VANCOUVER – It has been a jaw-dropping news week in British Columbia.
Harry (the Royal formerly known as Prince) could move to the West Coast with his wife, rare snowfall ended rain’s winning streak, the Vancouver Canucks moved atop the Pacific Division, and the Supreme Court ruled the provincial government can’t restrict what flows here by pipeline from Alberta.
Shocking but true: the Canucks lead the Pacific Division heading into their National Hockey League bye week. The Canucks! And it’s not fake news.
The Canucks, who have lost more games over the last four years than anyone other than the Buffalo Sabres, beat the San Jose Sharks 4-1 Saturday to move alone atop the tightest division in hockey.
Actually, they didn’t just beat the Sharks but dominated them.
Shots were 27-7 after 40 minutes. When referee Kendrick Nicholson reported to the quiet room in the third period after getting beaned on the side of the helmet with the puck, he probably found most of the San Jose players in there.
Nicholson was OK, but we’re not so sure about the Sharks.
The Canucks, though, look better than anyone in the Pacific Division these days.
Vancouver has won 11 of their last 14 games and they have been the better team in five straight.

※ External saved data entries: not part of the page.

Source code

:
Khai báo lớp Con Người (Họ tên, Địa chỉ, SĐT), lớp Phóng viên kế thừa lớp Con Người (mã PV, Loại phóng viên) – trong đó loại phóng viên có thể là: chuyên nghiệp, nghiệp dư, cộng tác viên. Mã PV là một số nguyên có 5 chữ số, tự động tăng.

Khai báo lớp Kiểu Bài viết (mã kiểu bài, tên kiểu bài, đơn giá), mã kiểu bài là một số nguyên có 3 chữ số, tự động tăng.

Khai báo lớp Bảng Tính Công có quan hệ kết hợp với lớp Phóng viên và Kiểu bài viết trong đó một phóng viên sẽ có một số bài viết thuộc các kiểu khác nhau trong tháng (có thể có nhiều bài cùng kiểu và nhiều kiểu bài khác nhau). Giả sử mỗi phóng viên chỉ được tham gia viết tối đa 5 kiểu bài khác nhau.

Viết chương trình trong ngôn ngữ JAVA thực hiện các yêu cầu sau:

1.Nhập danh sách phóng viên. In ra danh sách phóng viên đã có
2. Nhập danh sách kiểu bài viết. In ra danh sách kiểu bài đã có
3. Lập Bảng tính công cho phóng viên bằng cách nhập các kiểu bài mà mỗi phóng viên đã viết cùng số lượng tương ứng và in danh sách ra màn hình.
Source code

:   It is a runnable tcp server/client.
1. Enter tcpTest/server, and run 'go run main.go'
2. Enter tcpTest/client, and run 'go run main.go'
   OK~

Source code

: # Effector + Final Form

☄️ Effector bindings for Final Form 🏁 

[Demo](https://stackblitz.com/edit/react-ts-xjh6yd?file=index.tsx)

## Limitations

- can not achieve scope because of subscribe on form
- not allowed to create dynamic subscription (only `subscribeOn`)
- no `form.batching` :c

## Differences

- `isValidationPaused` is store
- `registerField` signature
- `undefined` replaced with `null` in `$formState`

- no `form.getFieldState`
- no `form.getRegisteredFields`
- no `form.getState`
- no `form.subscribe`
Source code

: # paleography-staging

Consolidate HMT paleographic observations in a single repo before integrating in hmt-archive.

Without a Stanley Cup playoff appearance since 2015 or a playoff round win since 2011, the Canucks hit their mid-season break at 27-18-4, their 58 points one better than the Calgary Flames, Vegas Golden Knights, Edmonton Oilers and Arizona Coyotes.
Vancouver is four points clear in the Western Conference playoff race.
“I think we’ve gotten to a level that not a lot of people expected us to get to so fast,” defenceman Tyler Myers said. “We just want to ride that momentum, but make sure we keep doing the same things. That’s the most important thing. (The playoff race) is going to come right down to the end; it always does. As long as we keep our heads down and keep pushing forward, I think we have a really good team in this room.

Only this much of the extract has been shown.